In the python environment, you can use the flask request object to manage CORS requests.
def cors_enabled_function(request):
if request.method == 'OPTIONS':
# Allows GET requests from any origin with the Content-Type
# header and caches preflight response for an 3600s
headers = {
'Access-Control-Allow-Origin': '*',
'Access-Control-Allow-Methods': 'GET',
'Access-Control-Allow-Headers': 'Content-Type',
'Access-Control-Max-Age': '3600'
}
return ('', 204, headers)
# Set CORS headers for the main request
headers = {
'Access-Control-Allow-Origin': '*'
}
return ('Hello World!', 200, headers)
See the gcloud docs for more.
You need to send an 'OPTIONS' response by setting its header as follows:
if (req.method === 'OPTIONS') {
res.set('Access-Control-Allow-Methods', '*');
res.set('Access-Control-Allow-Headers', '*');
res.status(204).send('');
}
Runtime: NodeJS 10
If you tried the accepted answer but encountered a preflight error, the docs offer examples of handling it in multiple languages, with the caveat that it only works on public functions, i.e. deployed with --allow-unauthenticated:
exports.corsEnabledFunction = (req, res) => {
res.set("Access-Control-Allow-Origin", "*");
if (req.method === "OPTIONS") {
/* handle preflight OPTIONS request */
res.set("Access-Control-Allow-Methods", "GET, POST");
res.set("Access-Control-Allow-Headers", "Content-Type");
// cache preflight response for 3600 sec
res.set("Access-Control-Max-Age", "3600");
return res.sendStatus(204);
}
// handle the main request
res.send("main response");
};
Another option is to use Express as shown in this post, complete with cross-origin enabled.

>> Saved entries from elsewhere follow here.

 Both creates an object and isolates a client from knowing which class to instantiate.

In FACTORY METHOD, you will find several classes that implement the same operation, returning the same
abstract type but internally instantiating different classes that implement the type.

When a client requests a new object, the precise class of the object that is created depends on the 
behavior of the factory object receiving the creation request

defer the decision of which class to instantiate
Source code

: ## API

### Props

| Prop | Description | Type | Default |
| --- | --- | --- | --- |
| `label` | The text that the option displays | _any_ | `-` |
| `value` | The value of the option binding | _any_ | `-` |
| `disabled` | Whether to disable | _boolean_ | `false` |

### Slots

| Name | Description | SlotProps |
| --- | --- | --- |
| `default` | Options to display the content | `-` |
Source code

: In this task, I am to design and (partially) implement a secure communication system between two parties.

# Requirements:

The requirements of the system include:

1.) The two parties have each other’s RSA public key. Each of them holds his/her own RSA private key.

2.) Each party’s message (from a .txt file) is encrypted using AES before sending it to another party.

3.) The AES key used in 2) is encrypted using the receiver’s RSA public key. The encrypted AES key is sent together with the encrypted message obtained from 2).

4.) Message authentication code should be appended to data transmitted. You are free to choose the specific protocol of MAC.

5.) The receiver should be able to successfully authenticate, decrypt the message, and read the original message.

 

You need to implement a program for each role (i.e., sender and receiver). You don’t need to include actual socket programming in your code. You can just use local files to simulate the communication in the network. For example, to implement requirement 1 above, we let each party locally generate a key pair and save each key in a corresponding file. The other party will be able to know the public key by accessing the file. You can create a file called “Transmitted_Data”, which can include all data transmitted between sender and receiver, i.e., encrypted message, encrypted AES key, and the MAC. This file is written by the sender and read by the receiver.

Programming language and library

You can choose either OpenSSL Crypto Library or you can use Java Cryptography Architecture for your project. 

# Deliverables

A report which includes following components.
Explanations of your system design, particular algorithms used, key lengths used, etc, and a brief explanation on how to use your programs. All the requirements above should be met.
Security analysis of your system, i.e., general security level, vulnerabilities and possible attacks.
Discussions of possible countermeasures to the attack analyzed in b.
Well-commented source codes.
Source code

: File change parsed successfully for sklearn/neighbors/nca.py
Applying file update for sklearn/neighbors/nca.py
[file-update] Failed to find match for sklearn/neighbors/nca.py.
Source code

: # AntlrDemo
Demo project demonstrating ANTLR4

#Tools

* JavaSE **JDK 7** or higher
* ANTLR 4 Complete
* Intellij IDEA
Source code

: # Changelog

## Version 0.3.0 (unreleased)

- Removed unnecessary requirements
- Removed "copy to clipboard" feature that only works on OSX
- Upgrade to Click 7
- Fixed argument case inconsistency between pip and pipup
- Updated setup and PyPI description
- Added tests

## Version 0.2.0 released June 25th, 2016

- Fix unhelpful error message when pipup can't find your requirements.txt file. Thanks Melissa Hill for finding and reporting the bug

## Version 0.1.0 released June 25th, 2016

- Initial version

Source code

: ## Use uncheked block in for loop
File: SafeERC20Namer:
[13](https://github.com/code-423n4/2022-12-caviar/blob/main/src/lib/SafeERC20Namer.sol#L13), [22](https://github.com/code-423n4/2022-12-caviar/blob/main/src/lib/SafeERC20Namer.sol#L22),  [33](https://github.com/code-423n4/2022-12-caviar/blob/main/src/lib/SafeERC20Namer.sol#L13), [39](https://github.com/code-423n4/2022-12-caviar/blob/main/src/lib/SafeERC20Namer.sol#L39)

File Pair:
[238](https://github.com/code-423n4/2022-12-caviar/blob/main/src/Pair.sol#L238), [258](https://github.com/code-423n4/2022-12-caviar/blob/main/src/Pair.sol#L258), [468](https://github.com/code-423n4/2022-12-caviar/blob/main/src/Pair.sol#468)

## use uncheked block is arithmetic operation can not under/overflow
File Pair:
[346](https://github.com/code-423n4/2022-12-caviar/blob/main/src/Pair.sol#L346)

You must enable CORS within all your functions, for example hello function:
index.js
const cors = require('cors')();
// My Hello Function
function hello(req, res) {
res.status(200)
.send('Hello, Functions');
};
// CORS and Cloud Functions export
exports.hello = (req, res) => {
cors(req, res, () => {
hello(req, res);
});
}
Don't forget about package.json
package.json
{
"name": "function-hello",
"version": "0.1.0",
"private": true,
"dependencies": {
"cors": "^2.8.5"
}
}
After applying your favourite answer from here, if you're still getting this error, check for uncaught errors in your cloud function. This can result in the browser receiving a CORS error, even when your error has nothing to do with CORS
After CORS enabled if you send POST request to your function also check for your request Content-Type header, mine was set it to "text/plain" and my browser was constantly triggering CORS errors, after setting the header to "application/json" everything worked properly.